Crisil is probably not the only one looking at Care rating. According to a report in The Economic Times, Fitch, through its 100 percent subsidiary, India Ratings, too has approached some of the large shareholders of Care, including LIC and Franklin Templeton, which together hold around 15 percent stake in the rating agency.
To understand the picture let’s look at the rating industry in India. Presently, there are four big rating agencies that dominates the space—Crisil (subsidiary of S&P), Care (till recently fully owned by Indian institutions, mostly Life Insurance Corporation of India and state-run banks), Icra (the Indian unit of global rating agency, Moody’s) and India Ratings and Research (the Indian Unit of global rating agency Fitch). Of this, Care is the second largest rating agency in the country in terms of domestic rating income. At the end of March, 2017, Crisil has share of 31 percent, Care has 29 percent, Icra has 21 percent while India ratings has 11 per cent - totalling 92 percent. The rest is with smaller rating agencies.
Rating agencies acquiring other raters and controlling most of the market is not a good signal for any economy. Unlike banking sector, regulations pertaining to rating agencies aren’t clear as far as stake purchases by one rating agency in another is concerned. In the case of banks, which are regulated by Reserve Bank of India, stake purchases by one bank in another beyond 5 percent needs to ratified by the central bank. This is because banking institutions are crucial to the economy and their ownership and control needs to be closely monitored to prevent wrongdoings.
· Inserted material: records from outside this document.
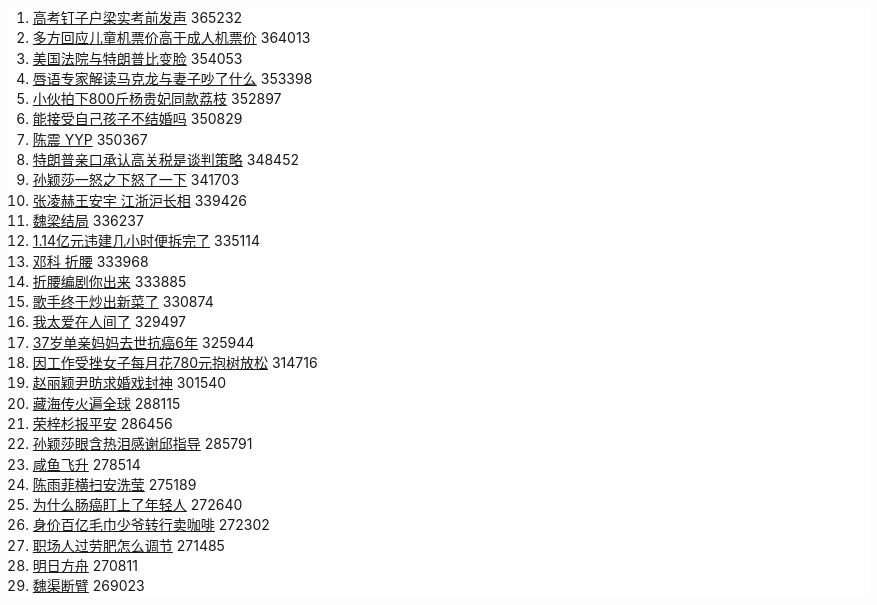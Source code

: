 1. [高考钉子户梁实考前发声](https://s.weibo.com/weibo?q=%23%E9%AB%98%E8%80%83%E9%92%89%E5%AD%90%E6%88%B7%E6%A2%81%E5%AE%9E%E8%80%83%E5%89%8D%E5%8F%91%E5%A3%B0%23&t=31&band_rank=21&Refer=top) 365232
1. [多方回应儿童机票价高于成人机票价](https://s.weibo.com/weibo?q=%23%E5%A4%9A%E6%96%B9%E5%9B%9E%E5%BA%94%E5%84%BF%E7%AB%A5%E6%9C%BA%E7%A5%A8%E4%BB%B7%E9%AB%98%E4%BA%8E%E6%88%90%E4%BA%BA%E6%9C%BA%E7%A5%A8%E4%BB%B7%23&t=31&band_rank=15&Refer=top) 364013
1. [美国法院与特朗普比变脸](https://s.weibo.com/weibo?q=%23%E7%BE%8E%E5%9B%BD%E6%B3%95%E9%99%A2%E4%B8%8E%E7%89%B9%E6%9C%97%E6%99%AE%E6%AF%94%E5%8F%98%E8%84%B8%23&t=31&band_rank=14&Refer=top) 354053
1. [唇语专家解读马克龙与妻子吵了什么](https://s.weibo.com/weibo?q=%E5%94%87%E8%AF%AD%E4%B8%93%E5%AE%B6%E8%A7%A3%E8%AF%BB%E9%A9%AC%E5%85%8B%E9%BE%99%E4%B8%8E%E5%A6%BB%E5%AD%90%E5%90%B5%E4%BA%86%E4%BB%80%E4%B9%88&t=31&band_rank=15&Refer=top) 353398
1. [小伙拍下800斤杨贵妃同款荔枝](https://s.weibo.com/weibo?q=%23%E5%B0%8F%E4%BC%99%E6%8B%8D%E4%B8%8B800%E6%96%A4%E6%9D%A8%E8%B4%B5%E5%A6%83%E5%90%8C%E6%AC%BE%E8%8D%94%E6%9E%9D%23&t=31&band_rank=16&Refer=top) 352897
1. [能接受自己孩子不结婚吗](https://s.weibo.com/weibo?q=%E8%83%BD%E6%8E%A5%E5%8F%97%E8%87%AA%E5%B7%B1%E5%AD%A9%E5%AD%90%E4%B8%8D%E7%BB%93%E5%A9%9A%E5%90%97&t=31&band_rank=22&Refer=top) 350829
1. [陈震 YYP](https://s.weibo.com/weibo?q=%E9%99%88%E9%9C%87%20YYP&t=31&band_rank=16&Refer=top) 350367
1. [特朗普亲口承认高关税是谈判策略](https://s.weibo.com/weibo?q=%23%E7%89%B9%E6%9C%97%E6%99%AE%E4%BA%B2%E5%8F%A3%E6%89%BF%E8%AE%A4%E9%AB%98%E5%85%B3%E7%A8%8E%E6%98%AF%E8%B0%88%E5%88%A4%E7%AD%96%E7%95%A5%23&t=31&band_rank=22&Refer=top) 348452
1. [孙颖莎一怒之下怒了一下](https://s.weibo.com/weibo?q=%23%E5%AD%99%E9%A2%96%E8%8E%8E%E4%B8%80%E6%80%92%E4%B9%8B%E4%B8%8B%E6%80%92%E4%BA%86%E4%B8%80%E4%B8%8B%23&t=31&band_rank=10&Refer=top) 341703
1. [张凌赫王安宇 江浙沪长相](https://s.weibo.com/weibo?q=%E5%BC%A0%E5%87%8C%E8%B5%AB%E7%8E%8B%E5%AE%89%E5%AE%87%20%E6%B1%9F%E6%B5%99%E6%B2%AA%E9%95%BF%E7%9B%B8&t=31&band_rank=23&Refer=top) 339426
1. [魏梁结局](https://s.weibo.com/weibo?q=%E9%AD%8F%E6%A2%81%E7%BB%93%E5%B1%80&t=31&band_rank=14&Refer=top) 336237
1. [1.14亿元违建几小时便拆完了](https://s.weibo.com/weibo?q=%231.14%E4%BA%BF%E5%85%83%E8%BF%9D%E5%BB%BA%E5%87%A0%E5%B0%8F%E6%97%B6%E4%BE%BF%E6%8B%86%E5%AE%8C%E4%BA%86%23&t=31&band_rank=15&Refer=top) 335114
1. [邓科 折腰](https://s.weibo.com/weibo?q=%E9%82%93%E7%A7%91%20%E6%8A%98%E8%85%B0&t=31&band_rank=17&Refer=top) 333968
1. [折腰编剧你出来](https://s.weibo.com/weibo?q=%E6%8A%98%E8%85%B0%E7%BC%96%E5%89%A7%E4%BD%A0%E5%87%BA%E6%9D%A5&t=31&band_rank=16&Refer=top) 333885
1. [歌手终于炒出新菜了](https://s.weibo.com/weibo?q=%E6%AD%8C%E6%89%8B%E7%BB%88%E4%BA%8E%E7%82%92%E5%87%BA%E6%96%B0%E8%8F%9C%E4%BA%86&t=31&band_rank=18&Refer=top) 330874
1. [我太爱在人间了](https://s.weibo.com/weibo?q=%E6%88%91%E5%A4%AA%E7%88%B1%E5%9C%A8%E4%BA%BA%E9%97%B4%E4%BA%86&t=31&band_rank=19&Refer=top) 329497
1. [37岁单亲妈妈去世抗癌6年](https://s.weibo.com/weibo?q=%2337%E5%B2%81%E5%8D%95%E4%BA%B2%E5%A6%88%E5%A6%88%E5%8E%BB%E4%B8%96%E6%8A%97%E7%99%8C6%E5%B9%B4%23&t=31&band_rank=14&Refer=top) 325944
1. [因工作受挫女子每月花780元抱树放松](https://s.weibo.com/weibo?q=%23%E5%9B%A0%E5%B7%A5%E4%BD%9C%E5%8F%97%E6%8C%AB%E5%A5%B3%E5%AD%90%E6%AF%8F%E6%9C%88%E8%8A%B1780%E5%85%83%E6%8A%B1%E6%A0%91%E6%94%BE%E6%9D%BE%23&t=31&band_rank=33&Refer=top) 314716
1. [赵丽颖尹昉求婚戏封神](https://s.weibo.com/weibo?q=%E8%B5%B5%E4%B8%BD%E9%A2%96%E5%B0%B9%E6%98%89%E6%B1%82%E5%A9%9A%E6%88%8F%E5%B0%81%E7%A5%9E&t=31&band_rank=17&Refer=top) 301540
1. [藏海传火遍全球](https://s.weibo.com/weibo?q=%E8%97%8F%E6%B5%B7%E4%BC%A0%E7%81%AB%E9%81%8D%E5%85%A8%E7%90%83&t=31&band_rank=21&Refer=top) 288115
1. [荣梓杉报平安](https://s.weibo.com/weibo?q=%23%E8%8D%A3%E6%A2%93%E6%9D%89%E6%8A%A5%E5%B9%B3%E5%AE%89%23&t=31&band_rank=17&Refer=top) 286456
1. [孙颖莎眼含热泪感谢邱指导](https://s.weibo.com/weibo?q=%23%E5%AD%99%E9%A2%96%E8%8E%8E%E7%9C%BC%E5%90%AB%E7%83%AD%E6%B3%AA%E6%84%9F%E8%B0%A2%E9%82%B1%E6%8C%87%E5%AF%BC%23&t=31&band_rank=18&Refer=top) 285791
1. [咸鱼飞升](https://s.weibo.com/weibo?q=%E5%92%B8%E9%B1%BC%E9%A3%9E%E5%8D%87&t=31&band_rank=16&Refer=top) 278514
1. [陈雨菲横扫安洗莹](https://s.weibo.com/weibo?q=%23%E9%99%88%E9%9B%A8%E8%8F%B2%E6%A8%AA%E6%89%AB%E5%AE%89%E6%B4%97%E8%8E%B9%23&t=31&band_rank=23&Refer=top) 275189
1. [为什么肠癌盯上了年轻人](https://s.weibo.com/weibo?q=%E4%B8%BA%E4%BB%80%E4%B9%88%E8%82%A0%E7%99%8C%E7%9B%AF%E4%B8%8A%E4%BA%86%E5%B9%B4%E8%BD%BB%E4%BA%BA&t=31&band_rank=20&Refer=top) 272640
1. [身价百亿毛巾少爷转行卖咖啡](https://s.weibo.com/weibo?q=%E8%BA%AB%E4%BB%B7%E7%99%BE%E4%BA%BF%E6%AF%9B%E5%B7%BE%E5%B0%91%E7%88%B7%E8%BD%AC%E8%A1%8C%E5%8D%96%E5%92%96%E5%95%A1&t=31&band_rank=19&Refer=top) 272302
1. [职场人过劳肥怎么调节](https://s.weibo.com/weibo?q=%E8%81%8C%E5%9C%BA%E4%BA%BA%E8%BF%87%E5%8A%B3%E8%82%A5%E6%80%8E%E4%B9%88%E8%B0%83%E8%8A%82&t=31&band_rank=20&Refer=top) 271485
1. [明日方舟](https://s.weibo.com/weibo?q=%23%E6%98%8E%E6%97%A5%E6%96%B9%E8%88%9F%23&t=31&band_rank=21&Refer=top) 270811
1. [魏渠断臂](https://s.weibo.com/weibo?q=%23%E9%AD%8F%E6%B8%A0%E6%96%AD%E8%87%82%23&t=31&band_rank=21&Refer=top) 269023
Going by the same principle, rating agencies too play a significant role in a country’s economy. They are supposed to play the part of an observer, who can issue advance warning signals in the economy well in advance and flag risks in industries to guide the investors and the government. It is another matter to what extent these agencies have succeeded in doing this job. But, the point here is that unless adequate competition is ensured through a right mix of ownership structure, the country is running the risk of fully falling in to the hands of a few monopolies, based out in other countries. Unless rating assessments come from various rating agencies operating in a competitive environment, it is difficult to get a closer look at the developments on the ground.
This is one reason in the past, Indian government has raised concerns about the approach of foreign raters while looking at India. It is a different question whether a revisit is called for in their methodologies, but sustaining competition is absolutely essential. Presently, there are no regulations that bar a rating agency in India from acquiring a significant stake in its competitor, although rating agencies come under the purview of market regulator Sebi. The government and regulators would do well looking at the lack of regulations governing rating agencies and set rules in the interest of the economy.